• **ABOUT THIS EXERCISE**
Using the material below, print the line that contains "humo a la cara", the line that contains "voluntad, o los", and every line in between, exactly and nothing else.

• **GIVEN DATA**
----------------

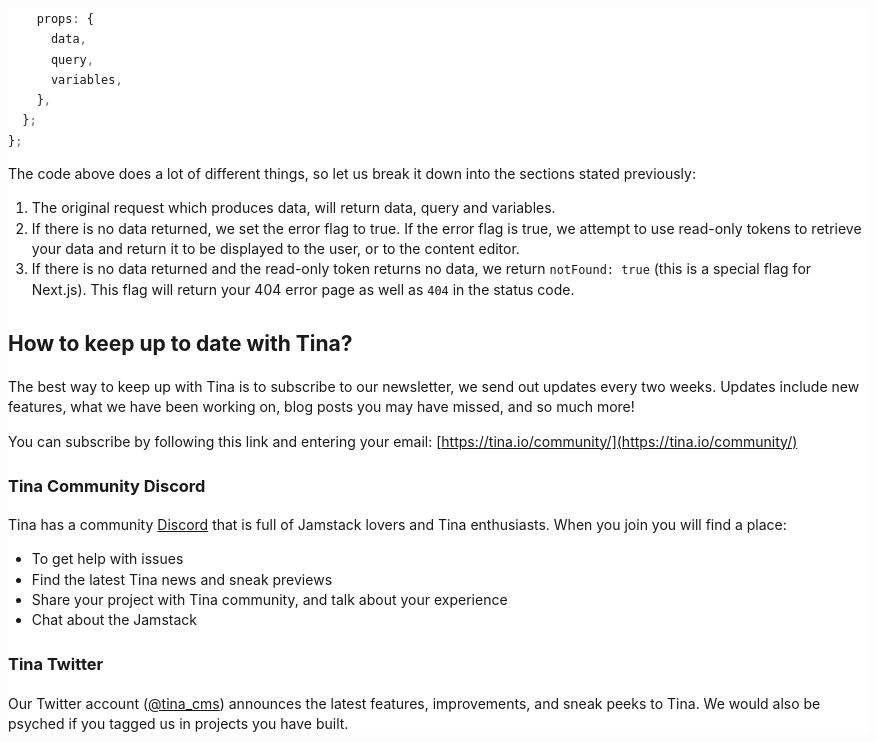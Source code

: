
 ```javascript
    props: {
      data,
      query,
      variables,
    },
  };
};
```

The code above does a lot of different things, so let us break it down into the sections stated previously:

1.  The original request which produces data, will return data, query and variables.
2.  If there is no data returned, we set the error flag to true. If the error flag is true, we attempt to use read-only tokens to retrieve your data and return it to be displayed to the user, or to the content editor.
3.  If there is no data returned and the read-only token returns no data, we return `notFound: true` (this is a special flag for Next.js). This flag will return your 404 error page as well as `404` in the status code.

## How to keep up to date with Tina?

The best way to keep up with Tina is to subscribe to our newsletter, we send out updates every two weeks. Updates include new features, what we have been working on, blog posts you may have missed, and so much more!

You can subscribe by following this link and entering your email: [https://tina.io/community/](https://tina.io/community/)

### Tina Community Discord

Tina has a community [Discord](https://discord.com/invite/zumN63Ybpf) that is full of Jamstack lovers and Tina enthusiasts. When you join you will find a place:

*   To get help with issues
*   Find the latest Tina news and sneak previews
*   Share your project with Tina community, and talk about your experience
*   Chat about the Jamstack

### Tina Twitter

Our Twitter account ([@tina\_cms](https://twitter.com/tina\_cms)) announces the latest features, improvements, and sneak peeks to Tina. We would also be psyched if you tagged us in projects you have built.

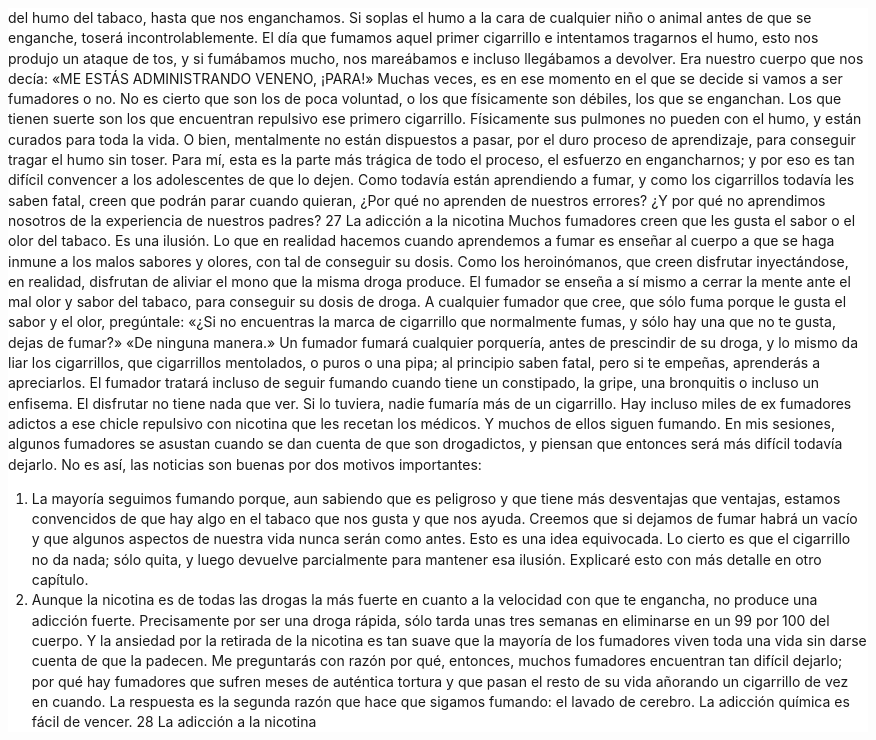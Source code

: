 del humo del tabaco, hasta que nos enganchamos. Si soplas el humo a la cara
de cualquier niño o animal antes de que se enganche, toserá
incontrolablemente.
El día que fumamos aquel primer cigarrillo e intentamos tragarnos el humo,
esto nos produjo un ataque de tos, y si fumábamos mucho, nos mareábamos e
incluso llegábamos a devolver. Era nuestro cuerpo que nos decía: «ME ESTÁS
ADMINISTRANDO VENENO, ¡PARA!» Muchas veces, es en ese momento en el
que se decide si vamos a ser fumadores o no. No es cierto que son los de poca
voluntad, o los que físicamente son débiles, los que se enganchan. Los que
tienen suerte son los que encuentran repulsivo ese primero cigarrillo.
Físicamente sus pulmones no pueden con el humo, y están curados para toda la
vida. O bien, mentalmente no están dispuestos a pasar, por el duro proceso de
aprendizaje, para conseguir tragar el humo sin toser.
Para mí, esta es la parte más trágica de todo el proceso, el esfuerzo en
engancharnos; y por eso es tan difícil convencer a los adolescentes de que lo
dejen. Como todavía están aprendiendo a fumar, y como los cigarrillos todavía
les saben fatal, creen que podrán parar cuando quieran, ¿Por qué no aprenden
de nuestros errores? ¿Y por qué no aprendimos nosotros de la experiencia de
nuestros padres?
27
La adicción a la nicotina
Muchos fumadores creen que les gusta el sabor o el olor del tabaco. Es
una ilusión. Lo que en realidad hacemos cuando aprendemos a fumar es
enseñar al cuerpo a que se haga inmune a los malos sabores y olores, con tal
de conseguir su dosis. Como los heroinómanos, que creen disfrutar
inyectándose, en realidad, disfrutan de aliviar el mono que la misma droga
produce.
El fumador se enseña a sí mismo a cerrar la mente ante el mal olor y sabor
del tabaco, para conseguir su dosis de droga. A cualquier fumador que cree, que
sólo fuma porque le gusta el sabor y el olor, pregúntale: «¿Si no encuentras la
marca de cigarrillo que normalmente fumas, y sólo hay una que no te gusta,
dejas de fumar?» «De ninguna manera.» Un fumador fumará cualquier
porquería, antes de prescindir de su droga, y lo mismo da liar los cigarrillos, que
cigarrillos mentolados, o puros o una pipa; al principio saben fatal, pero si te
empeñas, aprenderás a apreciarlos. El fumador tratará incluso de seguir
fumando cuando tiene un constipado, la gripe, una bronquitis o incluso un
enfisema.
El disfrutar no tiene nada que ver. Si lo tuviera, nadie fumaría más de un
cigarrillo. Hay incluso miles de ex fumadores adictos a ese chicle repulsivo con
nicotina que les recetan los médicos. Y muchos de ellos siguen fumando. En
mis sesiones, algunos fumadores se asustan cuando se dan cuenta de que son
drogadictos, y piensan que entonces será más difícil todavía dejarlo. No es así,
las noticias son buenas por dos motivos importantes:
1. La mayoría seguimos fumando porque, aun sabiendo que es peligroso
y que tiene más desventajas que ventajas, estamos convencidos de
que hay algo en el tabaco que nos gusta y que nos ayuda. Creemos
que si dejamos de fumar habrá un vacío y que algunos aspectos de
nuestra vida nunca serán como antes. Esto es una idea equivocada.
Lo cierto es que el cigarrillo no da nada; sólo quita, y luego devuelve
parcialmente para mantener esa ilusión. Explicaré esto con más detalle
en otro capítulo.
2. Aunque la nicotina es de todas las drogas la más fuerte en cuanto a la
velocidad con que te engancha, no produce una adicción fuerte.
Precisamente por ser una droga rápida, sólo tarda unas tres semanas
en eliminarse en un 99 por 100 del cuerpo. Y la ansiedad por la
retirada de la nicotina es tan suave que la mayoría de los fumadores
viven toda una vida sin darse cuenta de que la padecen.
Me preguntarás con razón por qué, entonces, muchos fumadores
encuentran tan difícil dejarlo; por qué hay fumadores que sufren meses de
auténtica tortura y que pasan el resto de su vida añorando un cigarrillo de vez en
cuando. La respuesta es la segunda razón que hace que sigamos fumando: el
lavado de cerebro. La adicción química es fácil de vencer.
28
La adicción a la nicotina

----------------

• **TASK RESULT**
: del humo del tabaco, hasta que nos enganchamos. Si soplas el humo a la cara
de cualquier niño o animal antes de que se enganche, toserá
incontrolablemente.
El día que fumamos aquel primer cigarrillo e intentamos tragarnos el humo,
esto nos produjo un ataque de tos, y si fumábamos mucho, nos mareábamos e
incluso llegábamos a devolver. Era nuestro cuerpo que nos decía: «ME ESTÁS
ADMINISTRANDO VENENO, ¡PARA!» Muchas veces, es en ese momento en el
que se decide si vamos a ser fumadores o no. No es cierto que son los de poca
voluntad, o los que físicamente son débiles, los que se enganchan. Los que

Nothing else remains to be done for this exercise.